Problem -> Both the line below containing "- the full name(s) of the company;" and the line containing "Shareholders will be", along with every line between them, should be repeated exactly; no other line belongs in the answer.

START Data supplied

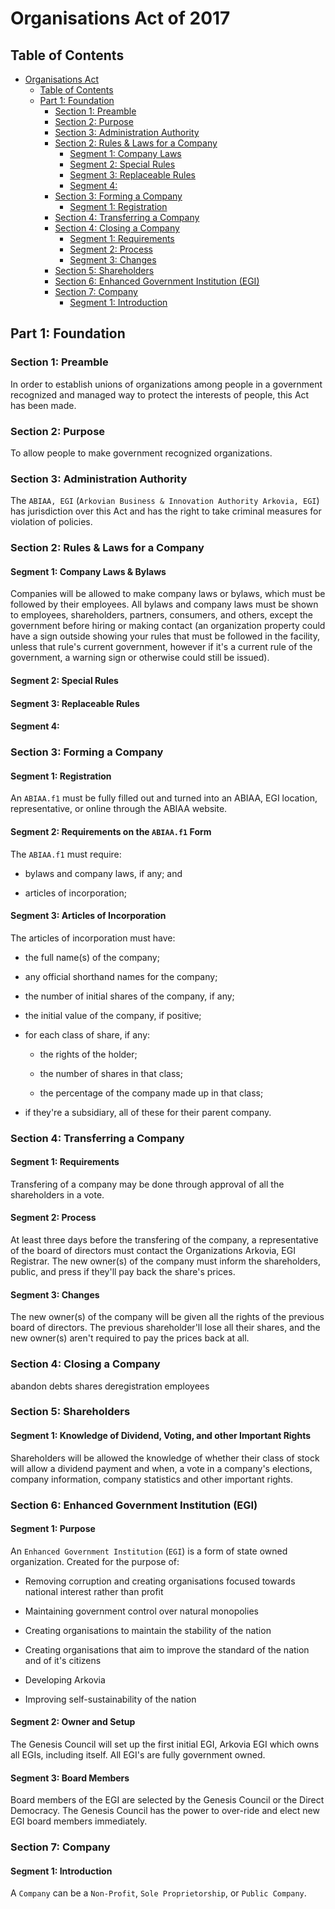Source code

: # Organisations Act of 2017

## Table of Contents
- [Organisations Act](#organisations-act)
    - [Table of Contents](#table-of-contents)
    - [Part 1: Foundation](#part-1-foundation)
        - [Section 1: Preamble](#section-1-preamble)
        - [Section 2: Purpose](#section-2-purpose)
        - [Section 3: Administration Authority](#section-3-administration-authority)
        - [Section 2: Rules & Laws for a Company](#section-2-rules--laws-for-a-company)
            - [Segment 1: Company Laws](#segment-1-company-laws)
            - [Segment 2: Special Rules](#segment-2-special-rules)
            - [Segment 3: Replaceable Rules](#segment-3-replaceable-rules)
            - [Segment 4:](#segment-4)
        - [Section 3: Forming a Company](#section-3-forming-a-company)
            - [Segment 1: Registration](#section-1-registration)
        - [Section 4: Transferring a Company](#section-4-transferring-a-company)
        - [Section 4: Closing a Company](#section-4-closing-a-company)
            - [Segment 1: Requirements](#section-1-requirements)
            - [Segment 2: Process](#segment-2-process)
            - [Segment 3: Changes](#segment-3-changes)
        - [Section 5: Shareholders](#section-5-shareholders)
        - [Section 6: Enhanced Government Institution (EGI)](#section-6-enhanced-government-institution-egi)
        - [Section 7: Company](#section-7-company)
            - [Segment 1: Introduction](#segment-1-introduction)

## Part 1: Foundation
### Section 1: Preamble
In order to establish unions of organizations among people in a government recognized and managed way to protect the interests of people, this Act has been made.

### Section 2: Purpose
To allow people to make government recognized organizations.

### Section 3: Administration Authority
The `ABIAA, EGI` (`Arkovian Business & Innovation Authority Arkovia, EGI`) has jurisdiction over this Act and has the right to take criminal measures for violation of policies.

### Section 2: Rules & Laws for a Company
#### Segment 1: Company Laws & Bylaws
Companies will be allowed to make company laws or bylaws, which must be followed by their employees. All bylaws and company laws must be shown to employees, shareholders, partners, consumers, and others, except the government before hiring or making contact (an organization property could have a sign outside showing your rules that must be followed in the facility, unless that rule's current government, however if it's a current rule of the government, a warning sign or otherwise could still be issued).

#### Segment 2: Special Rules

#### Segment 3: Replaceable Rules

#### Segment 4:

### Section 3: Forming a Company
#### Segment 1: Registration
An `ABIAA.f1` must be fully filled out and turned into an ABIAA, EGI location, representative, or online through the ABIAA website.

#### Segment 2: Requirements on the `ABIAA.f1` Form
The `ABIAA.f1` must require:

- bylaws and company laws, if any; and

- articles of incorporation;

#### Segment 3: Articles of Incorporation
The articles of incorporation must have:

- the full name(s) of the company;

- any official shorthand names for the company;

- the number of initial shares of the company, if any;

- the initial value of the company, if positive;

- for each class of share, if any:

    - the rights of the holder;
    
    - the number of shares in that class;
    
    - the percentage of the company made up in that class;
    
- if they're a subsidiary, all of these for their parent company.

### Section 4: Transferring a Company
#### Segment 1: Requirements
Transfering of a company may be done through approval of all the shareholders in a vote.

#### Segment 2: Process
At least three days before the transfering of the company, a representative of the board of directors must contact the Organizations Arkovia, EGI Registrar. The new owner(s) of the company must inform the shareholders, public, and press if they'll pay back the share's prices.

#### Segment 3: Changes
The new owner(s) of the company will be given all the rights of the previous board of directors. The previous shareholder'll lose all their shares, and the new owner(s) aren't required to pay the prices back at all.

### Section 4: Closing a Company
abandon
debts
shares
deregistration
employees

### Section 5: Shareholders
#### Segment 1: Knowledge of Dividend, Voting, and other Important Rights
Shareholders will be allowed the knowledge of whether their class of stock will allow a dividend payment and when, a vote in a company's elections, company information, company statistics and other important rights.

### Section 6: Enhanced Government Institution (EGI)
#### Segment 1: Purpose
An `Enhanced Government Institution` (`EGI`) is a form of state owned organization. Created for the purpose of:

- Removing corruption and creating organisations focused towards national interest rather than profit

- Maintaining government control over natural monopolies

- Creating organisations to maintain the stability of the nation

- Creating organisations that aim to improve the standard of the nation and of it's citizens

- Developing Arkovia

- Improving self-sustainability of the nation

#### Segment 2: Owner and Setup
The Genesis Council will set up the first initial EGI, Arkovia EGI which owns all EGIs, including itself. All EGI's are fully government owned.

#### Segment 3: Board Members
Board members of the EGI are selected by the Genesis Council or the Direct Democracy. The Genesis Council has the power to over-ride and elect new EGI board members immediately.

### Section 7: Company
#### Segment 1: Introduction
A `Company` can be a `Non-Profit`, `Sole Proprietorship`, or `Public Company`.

END Data supplied

Your solution ->
- the full name(s) of the company;

- any official shorthand names for the company;

- the number of initial shares of the company, if any;

- the initial value of the company, if positive;

- for each class of share, if any:

    - the rights of the holder;
    
    - the number of shares in that class;
    
    - the percentage of the company made up in that class;
    
- if they're a subsidiary, all of these for their parent company.

### Section 4: Transferring a Company
#### Segment 1: Requirements
Transfering of a company may be done through approval of all the shareholders in a vote.

#### Segment 2: Process
At least three days before the transfering of the company, a representative of the board of directors must contact the Organizations Arkovia, EGI Registrar. The new owner(s) of the company must inform the shareholders, public, and press if they'll pay back the share's prices.

#### Segment 3: Changes
The new owner(s) of the company will be given all the rights of the previous board of directors. The previous shareholder'll lose all their shares, and the new owner(s) aren't required to pay the prices back at all.

### Section 4: Closing a Company
abandon
debts
shares
deregistration
employees

### Section 5: Shareholders
#### Segment 1: Knowledge of Dividend, Voting, and other Important Rights
Shareholders will be allowed the knowledge of whether their class of stock will allow a dividend payment and when, a vote in a company's elections, company information, company statistics and other important rights.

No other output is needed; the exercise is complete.